> Input:
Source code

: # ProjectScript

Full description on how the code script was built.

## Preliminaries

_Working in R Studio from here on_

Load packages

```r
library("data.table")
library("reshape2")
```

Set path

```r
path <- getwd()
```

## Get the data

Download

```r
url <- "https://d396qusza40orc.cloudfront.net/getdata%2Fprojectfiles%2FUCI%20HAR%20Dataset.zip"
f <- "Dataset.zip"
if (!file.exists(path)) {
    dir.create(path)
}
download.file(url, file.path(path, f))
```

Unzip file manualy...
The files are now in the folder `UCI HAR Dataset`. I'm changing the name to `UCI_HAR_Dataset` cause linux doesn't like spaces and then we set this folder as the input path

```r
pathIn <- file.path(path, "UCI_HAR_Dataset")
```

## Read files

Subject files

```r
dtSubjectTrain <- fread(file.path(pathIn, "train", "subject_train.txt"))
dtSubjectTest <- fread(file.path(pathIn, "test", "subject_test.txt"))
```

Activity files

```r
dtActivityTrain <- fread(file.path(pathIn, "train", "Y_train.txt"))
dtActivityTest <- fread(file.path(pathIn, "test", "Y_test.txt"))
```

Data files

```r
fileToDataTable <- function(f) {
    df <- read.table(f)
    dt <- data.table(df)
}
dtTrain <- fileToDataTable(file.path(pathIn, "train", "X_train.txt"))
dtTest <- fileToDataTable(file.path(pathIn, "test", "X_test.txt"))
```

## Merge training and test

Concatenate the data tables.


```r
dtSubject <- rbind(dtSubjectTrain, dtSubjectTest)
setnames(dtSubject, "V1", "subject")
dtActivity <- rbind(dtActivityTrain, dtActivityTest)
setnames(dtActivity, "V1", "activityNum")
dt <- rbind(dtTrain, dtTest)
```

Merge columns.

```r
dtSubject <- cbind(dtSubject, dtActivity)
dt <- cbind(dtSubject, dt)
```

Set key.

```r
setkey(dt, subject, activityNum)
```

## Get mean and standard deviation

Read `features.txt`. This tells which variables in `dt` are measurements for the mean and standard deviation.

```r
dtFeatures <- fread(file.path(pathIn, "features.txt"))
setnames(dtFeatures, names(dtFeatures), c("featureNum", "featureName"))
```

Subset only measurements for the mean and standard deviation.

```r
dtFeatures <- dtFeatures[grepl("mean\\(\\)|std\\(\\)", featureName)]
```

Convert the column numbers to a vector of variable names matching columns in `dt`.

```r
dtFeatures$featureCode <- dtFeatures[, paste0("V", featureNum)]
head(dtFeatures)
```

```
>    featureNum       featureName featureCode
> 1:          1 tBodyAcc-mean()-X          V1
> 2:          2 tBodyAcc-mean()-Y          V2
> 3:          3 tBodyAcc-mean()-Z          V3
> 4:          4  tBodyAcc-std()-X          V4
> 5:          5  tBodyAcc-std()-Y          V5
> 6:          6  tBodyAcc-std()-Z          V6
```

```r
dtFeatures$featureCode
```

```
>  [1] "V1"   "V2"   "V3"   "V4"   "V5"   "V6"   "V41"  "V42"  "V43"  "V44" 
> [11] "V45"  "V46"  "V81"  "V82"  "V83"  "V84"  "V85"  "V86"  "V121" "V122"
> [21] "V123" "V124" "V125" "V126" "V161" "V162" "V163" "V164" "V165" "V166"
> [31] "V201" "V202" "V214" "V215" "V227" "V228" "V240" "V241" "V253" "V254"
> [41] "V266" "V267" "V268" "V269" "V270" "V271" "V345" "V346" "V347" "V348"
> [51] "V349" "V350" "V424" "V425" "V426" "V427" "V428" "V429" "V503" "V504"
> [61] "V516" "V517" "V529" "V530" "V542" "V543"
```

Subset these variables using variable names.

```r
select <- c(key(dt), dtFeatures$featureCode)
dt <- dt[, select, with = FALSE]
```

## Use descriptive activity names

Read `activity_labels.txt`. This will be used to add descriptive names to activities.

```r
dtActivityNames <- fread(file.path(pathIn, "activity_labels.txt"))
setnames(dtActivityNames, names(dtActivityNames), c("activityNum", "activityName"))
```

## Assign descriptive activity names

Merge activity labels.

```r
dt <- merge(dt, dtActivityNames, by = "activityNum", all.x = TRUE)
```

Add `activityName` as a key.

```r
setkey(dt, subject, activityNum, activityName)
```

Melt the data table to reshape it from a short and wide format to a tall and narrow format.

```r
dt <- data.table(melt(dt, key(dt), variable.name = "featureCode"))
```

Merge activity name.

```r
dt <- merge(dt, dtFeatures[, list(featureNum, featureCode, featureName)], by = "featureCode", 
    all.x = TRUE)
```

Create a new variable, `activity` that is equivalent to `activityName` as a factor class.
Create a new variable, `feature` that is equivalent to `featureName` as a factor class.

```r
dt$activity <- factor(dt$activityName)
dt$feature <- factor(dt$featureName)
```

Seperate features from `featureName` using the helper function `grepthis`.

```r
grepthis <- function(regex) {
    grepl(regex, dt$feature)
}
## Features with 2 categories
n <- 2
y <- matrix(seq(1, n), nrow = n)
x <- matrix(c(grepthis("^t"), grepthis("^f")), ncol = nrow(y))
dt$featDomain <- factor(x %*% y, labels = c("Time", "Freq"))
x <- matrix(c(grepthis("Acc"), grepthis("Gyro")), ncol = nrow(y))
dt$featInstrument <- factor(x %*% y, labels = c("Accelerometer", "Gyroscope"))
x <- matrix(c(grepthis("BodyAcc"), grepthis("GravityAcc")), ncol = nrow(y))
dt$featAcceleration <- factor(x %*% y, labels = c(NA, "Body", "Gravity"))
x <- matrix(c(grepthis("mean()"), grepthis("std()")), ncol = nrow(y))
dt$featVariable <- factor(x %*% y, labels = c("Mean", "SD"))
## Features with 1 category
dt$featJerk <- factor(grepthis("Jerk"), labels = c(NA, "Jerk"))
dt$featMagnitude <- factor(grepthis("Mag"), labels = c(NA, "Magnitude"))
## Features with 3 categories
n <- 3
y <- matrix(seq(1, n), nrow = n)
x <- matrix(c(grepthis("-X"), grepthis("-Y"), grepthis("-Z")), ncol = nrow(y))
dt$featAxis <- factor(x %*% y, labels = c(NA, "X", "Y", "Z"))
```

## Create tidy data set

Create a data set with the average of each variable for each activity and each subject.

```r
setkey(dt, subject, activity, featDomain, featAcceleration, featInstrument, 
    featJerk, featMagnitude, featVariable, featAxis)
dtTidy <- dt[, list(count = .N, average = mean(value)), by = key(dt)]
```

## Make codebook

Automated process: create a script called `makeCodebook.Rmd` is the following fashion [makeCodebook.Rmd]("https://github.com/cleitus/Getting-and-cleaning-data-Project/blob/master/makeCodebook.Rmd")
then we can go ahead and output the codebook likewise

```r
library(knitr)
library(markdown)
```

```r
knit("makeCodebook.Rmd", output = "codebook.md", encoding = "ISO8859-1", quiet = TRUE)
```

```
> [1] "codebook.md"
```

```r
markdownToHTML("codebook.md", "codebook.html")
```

> What you need to do: All entries should be restated word for word.

> Output of the exercise:
Source code

: # ProjectScript

Full description on how the code script was built.

## Preliminaries

_Working in R Studio from here on_

Load packages

```r
library("data.table")
library("reshape2")
```

Set path

```r
path <- getwd()
```

## Get the data

Download

```r
url <- "https://d396qusza40orc.cloudfront.net/getdata%2Fprojectfiles%2FUCI%20HAR%20Dataset.zip"
f <- "Dataset.zip"
if (!file.exists(path)) {
    dir.create(path)
}
download.file(url, file.path(path, f))
```

Unzip file manualy...
The files are now in the folder `UCI HAR Dataset`. I'm changing the name to `UCI_HAR_Dataset` cause linux doesn't like spaces and then we set this folder as the input path

```r
pathIn <- file.path(path, "UCI_HAR_Dataset")
```

## Read files

Subject files

```r
dtSubjectTrain <- fread(file.path(pathIn, "train", "subject_train.txt"))
dtSubjectTest <- fread(file.path(pathIn, "test", "subject_test.txt"))
```

Activity files

```r
dtActivityTrain <- fread(file.path(pathIn, "train", "Y_train.txt"))
dtActivityTest <- fread(file.path(pathIn, "test", "Y_test.txt"))
```

Data files

```r
fileToDataTable <- function(f) {
    df <- read.table(f)
    dt <- data.table(df)
}
dtTrain <- fileToDataTable(file.path(pathIn, "train", "X_train.txt"))
dtTest <- fileToDataTable(file.path(pathIn, "test", "X_test.txt"))
```

## Merge training and test

Concatenate the data tables.


```r
dtSubject <- rbind(dtSubjectTrain, dtSubjectTest)
setnames(dtSubject, "V1", "subject")
dtActivity <- rbind(dtActivityTrain, dtActivityTest)
setnames(dtActivity, "V1", "activityNum")
dt <- rbind(dtTrain, dtTest)
```

Merge columns.

```r
dtSubject <- cbind(dtSubject, dtActivity)
dt <- cbind(dtSubject, dt)
```

Set key.

```r
setkey(dt, subject, activityNum)
```

## Get mean and standard deviation

Read `features.txt`. This tells which variables in `dt` are measurements for the mean and standard deviation.

```r
dtFeatures <- fread(file.path(pathIn, "features.txt"))
setnames(dtFeatures, names(dtFeatures), c("featureNum", "featureName"))
```

Subset only measurements for the mean and standard deviation.

```r
dtFeatures <- dtFeatures[grepl("mean\\(\\)|std\\(\\)", featureName)]
```

Convert the column numbers to a vector of variable names matching columns in `dt`.

```r
dtFeatures$featureCode <- dtFeatures[, paste0("V", featureNum)]
head(dtFeatures)
```

```
>    featureNum       featureName featureCode
> 1:          1 tBodyAcc-mean()-X          V1
> 2:          2 tBodyAcc-mean()-Y          V2
> 3:          3 tBodyAcc-mean()-Z          V3
> 4:          4  tBodyAcc-std()-X          V4
> 5:          5  tBodyAcc-std()-Y          V5
> 6:          6  tBodyAcc-std()-Z          V6
```

```r
dtFeatures$featureCode
```

```
>  [1] "V1"   "V2"   "V3"   "V4"   "V5"   "V6"   "V41"  "V42"  "V43"  "V44" 
> [11] "V45"  "V46"  "V81"  "V82"  "V83"  "V84"  "V85"  "V86"  "V121" "V122"
> [21] "V123" "V124" "V125" "V126" "V161" "V162" "V163" "V164" "V165" "V166"
> [31] "V201" "V202" "V214" "V215" "V227" "V228" "V240" "V241" "V253" "V254"
> [41] "V266" "V267" "V268" "V269" "V270" "V271" "V345" "V346" "V347" "V348"
> [51] "V349" "V350" "V424" "V425" "V426" "V427" "V428" "V429" "V503" "V504"
> [61] "V516" "V517" "V529" "V530" "V542" "V543"
```

Subset these variables using variable names.

```r
select <- c(key(dt), dtFeatures$featureCode)
dt <- dt[, select, with = FALSE]
```

## Use descriptive activity names

Read `activity_labels.txt`. This will be used to add descriptive names to activities.

```r
dtActivityNames <- fread(file.path(pathIn, "activity_labels.txt"))
setnames(dtActivityNames, names(dtActivityNames), c("activityNum", "activityName"))
```

## Assign descriptive activity names

Merge activity labels.

```r
dt <- merge(dt, dtActivityNames, by = "activityNum", all.x = TRUE)
```

Add `activityName` as a key.

```r
setkey(dt, subject, activityNum, activityName)
```

Melt the data table to reshape it from a short and wide format to a tall and narrow format.

```r
dt <- data.table(melt(dt, key(dt), variable.name = "featureCode"))
```

Merge activity name.

```r
dt <- merge(dt, dtFeatures[, list(featureNum, featureCode, featureName)], by = "featureCode", 
    all.x = TRUE)
```

Create a new variable, `activity` that is equivalent to `activityName` as a factor class.
Create a new variable, `feature` that is equivalent to `featureName` as a factor class.

```r
dt$activity <- factor(dt$activityName)
dt$feature <- factor(dt$featureName)
```

Seperate features from `featureName` using the helper function `grepthis`.

```r
grepthis <- function(regex) {
    grepl(regex, dt$feature)
}
## Features with 2 categories
n <- 2
y <- matrix(seq(1, n), nrow = n)
x <- matrix(c(grepthis("^t"), grepthis("^f")), ncol = nrow(y))
dt$featDomain <- factor(x %*% y, labels = c("Time", "Freq"))
x <- matrix(c(grepthis("Acc"), grepthis("Gyro")), ncol = nrow(y))
dt$featInstrument <- factor(x %*% y, labels = c("Accelerometer", "Gyroscope"))
x <- matrix(c(grepthis("BodyAcc"), grepthis("GravityAcc")), ncol = nrow(y))
dt$featAcceleration <- factor(x %*% y, labels = c(NA, "Body", "Gravity"))
x <- matrix(c(grepthis("mean()"), grepthis("std()")), ncol = nrow(y))
dt$featVariable <- factor(x %*% y, labels = c("Mean", "SD"))
## Features with 1 category
dt$featJerk <- factor(grepthis("Jerk"), labels = c(NA, "Jerk"))
dt$featMagnitude <- factor(grepthis("Mag"), labels = c(NA, "Magnitude"))
## Features with 3 categories
n <- 3
y <- matrix(seq(1, n), nrow = n)
x <- matrix(c(grepthis("-X"), grepthis("-Y"), grepthis("-Z")), ncol = nrow(y))
dt$featAxis <- factor(x %*% y, labels = c(NA, "X", "Y", "Z"))
```

## Create tidy data set

Create a data set with the average of each variable for each activity and each subject.

```r
setkey(dt, subject, activity, featDomain, featAcceleration, featInstrument, 
    featJerk, featMagnitude, featVariable, featAxis)
dtTidy <- dt[, list(count = .N, average = mean(value)), by = key(dt)]
```

## Make codebook

Automated process: create a script called `makeCodebook.Rmd` is the following fashion [makeCodebook.Rmd]("https://github.com/cleitus/Getting-and-cleaning-data-Project/blob/master/makeCodebook.Rmd")
then we can go ahead and output the codebook likewise

```r
library(knitr)
library(markdown)
```

```r
knit("makeCodebook.Rmd", output = "codebook.md", encoding = "ISO8859-1", quiet = TRUE)
```

```
> [1] "codebook.md"
```

```r
markdownToHTML("codebook.md", "codebook.html")
```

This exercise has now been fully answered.